ESLAG (EVPN Multi-Homing) is the recommended way to provide device redundancy. A server connects to multiple switches (up to 4) without requiring the switches to be directly connected to each other. The host must configure its ports using LACP (IEEE 802.3ad).

Server Settings

The supported server-side setting for bonding is 802.3ad, with hashing policy layer2 or layer2+3. layer2+3 transmit hashing is the recommended setting for the overwhelming majority of scenarios. To configure this in Linux:

sudo ip link add $bond_name type bond miimon 50 mode 802.3ad layer2+3
sudo ip link set $slave1_name master $bond_name
sudo ip link set $slave2_name master $bond_name

The miimon 100 indicates that the bonding driver will use miimon to determine if the link is up, and it will poll every 50 milliseconds.

layer2 or layer2+3 is the hashing mode, which controls the input into the hash function. See the kernel bonding driver documentation for additional details.

After the bond has been created, it can receive a DHCP address or be statically assigned, for example:

sudo ip addr add 10.30.10.10/24 dev bond0

To check the status of this bond:

cat /proc/net/bonding/bond0

VLANs

A Linux host is capable of receiving tagged and untagged traffic. Tagged traffic is traffic that has the VLAN (802.1q) header intact, untagged traffic has the VLAN header removed as it exits the switch.

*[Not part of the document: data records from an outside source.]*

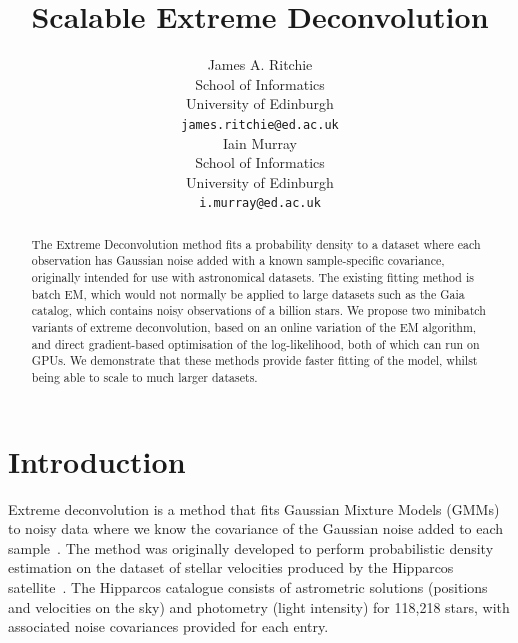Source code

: \documentclass{article}
\title{Scalable Extreme Deconvolution}
\author{
  James A. Ritchie\\
  School of Informatics\\
  University of Edinburgh\\
   \texttt{james.ritchie@ed.ac.uk} \\
  \And
  Iain Murray\\
  School of Informatics\\
  University of Edinburgh\\
   \texttt{i.murray@ed.ac.uk} \\
}
\begin{document}
\maketitle

\begin{abstract}

The Extreme Deconvolution method fits a probability density to a dataset where each observation has Gaussian noise added with a known sample-specific covariance, originally intended for use with astronomical datasets.
The existing fitting method is batch EM, which would not normally be applied to large datasets such as the Gaia catalog, which contains noisy observations of a billion stars.
We propose two minibatch variants of extreme deconvolution, based on an online variation of the EM algorithm, and direct gradient-based optimisation of the log-likelihood, both of which can run on GPUs.
We demonstrate that these methods provide faster fitting of the model, whilst being able to scale to much larger datasets.

\end{abstract}

\section{Introduction}

Extreme deconvolution is a method that fits Gaussian Mixture Models (GMMs) to noisy data where we know the covariance of the Gaussian noise added to each sample~\cite{bovyExtremeDeconvolutionInferring2011}.
The method was originally developed to perform probabilistic density estimation on the dataset of stellar velocities produced by the Hipparcos satellite~\cite{perrymanHipparcosCatalogue1997}.
The Hipparcos catalogue consists of astrometric solutions (positions and velocities on the sky) and photometry (light intensity) for 118,218 stars, with associated noise covariances provided for each entry.
\end{document}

The Open Network Fabric is capable of emitting tagged and untagged traffic. The setting to change whether traffic is tagged or untagged is on the VPCAttahcment, specifically the nativeVLAN field. The default value of this field is false, meaning the fabric will emit tagged traffic. If a port emits tagged traffic, it means that the Linux host must handle the tag. This is accomplished by creating a link layer interface on the host for the tag:

sudo ip link add link enp2s1 name enp2s1.1001 type vlan id 1001
The name enp2s1.1001 is by convention; it can be customized. The vlan in this example is 1001 and was created when the subnet was created inside the VPC.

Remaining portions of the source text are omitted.